There’s a dance group in front of us. With their tiny stereo they play a strange mix of music. I can’t quite make out what it is, but its urging me to relax and breathe deeply. There were two groups of two dancing in the square. They twisted and turned fitting in steps of salsa and swing all together. Now there is about ten. They come and go as they please performing carefree dance numbers with their partners. Some break out in dance, one couple in the corner seems to be doing a waltz, while others around them are poised with their arms tightened and heels raised in a fast salsa step. Most of them just stopped here on their way to somewhere else.

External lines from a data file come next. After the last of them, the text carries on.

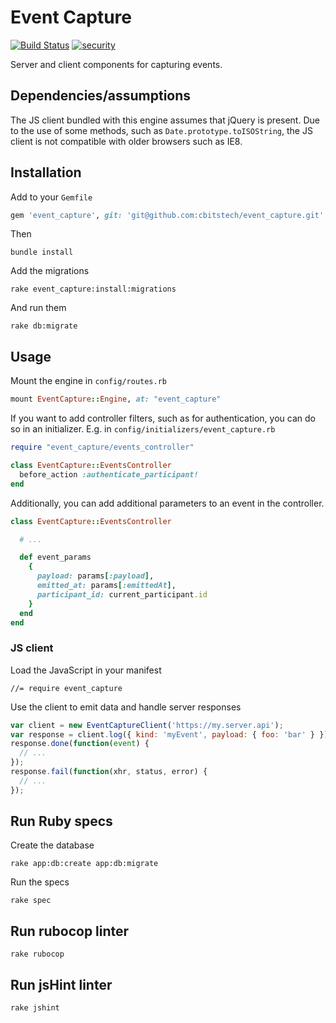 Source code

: # Event Capture

[![Build Status](https://travis-ci.org/cbitstech/event_capture.svg?branch=master)](https://travis-ci.org/cbitstech/event_capture) [![security](https://hakiri.io/github/cbitstech/event_capture/master.svg)](https://hakiri.io/github/cbitstech/event_capture/master)

Server and client components for capturing events.

## Dependencies/assumptions

The JS client bundled with this engine assumes that jQuery is present.
Due to the use of some methods, such as `Date.prototype.toISOString`, the JS
client is not compatible with older browsers such as IE8.

## Installation

Add to your `Gemfile`

```ruby
gem 'event_capture', git: 'git@github.com:cbitstech/event_capture.git'
```

Then

    bundle install

Add the migrations

    rake event_capture:install:migrations

And run them

    rake db:migrate

## Usage

Mount the engine in `config/routes.rb`

```ruby
mount EventCapture::Engine, at: "event_capture"
```

If you want to add controller filters, such as for authentication, you can do
so in an initializer. E.g. in `config/initializers/event_capture.rb`

```ruby
require "event_capture/events_controller"

class EventCapture::EventsController
  before_action :authenticate_participant!
end
```

Additionally, you can add additional parameters to an event in the controller.

```ruby
class EventCapture::EventsController

  # ...

  def event_params
    {
      payload: params[:payload],
      emitted_at: params[:emittedAt],
      participant_id: current_participant.id
    }
  end
end
```

### JS client

Load the JavaScript in your manifest

    //= require event_capture

Use the client to emit data and handle server responses

```javascript
var client = new EventCaptureClient('https://my.server.api');
var response = client.log({ kind: 'myEvent', payload: { foo: 'bar' } });
response.done(function(event) {
  // ...
});
response.fail(function(xhr, status, error) {
  // ...
});
```

## Run Ruby specs

Create the database

    rake app:db:create app:db:migrate

Run the specs

    rake spec

## Run rubocop linter

    rake rubocop

## Run jsHint linter

    rake jshint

It’s a busy place, Union Square. Some came by to meet a friend or sit on a bench to rest their feet, others stopped for a cigarette while the more daring stopped and had a dance. See, now this deserves a clap and a shout I think, but equally the smiling eyes of their audience must be appreciation enough.

There’s something romantic about it all, dancing for the sake of dancing on the pavement on a hot summer night, while people gather to enjoy the free show. It’s just beats they are dancing to, no vocals, just random universal beats. Its chaos fit perfectly together creating a moment so true that you can’t help but let the weight go from under your breath. I can see it on the faces of people sitting beside me, the feeling of satisfaction and just being. It’s so unfamiliar to me. With every breath I let out I get a clear piece of mind back, but when I go to breath again my heart aches and the shine from my eyes grow dull.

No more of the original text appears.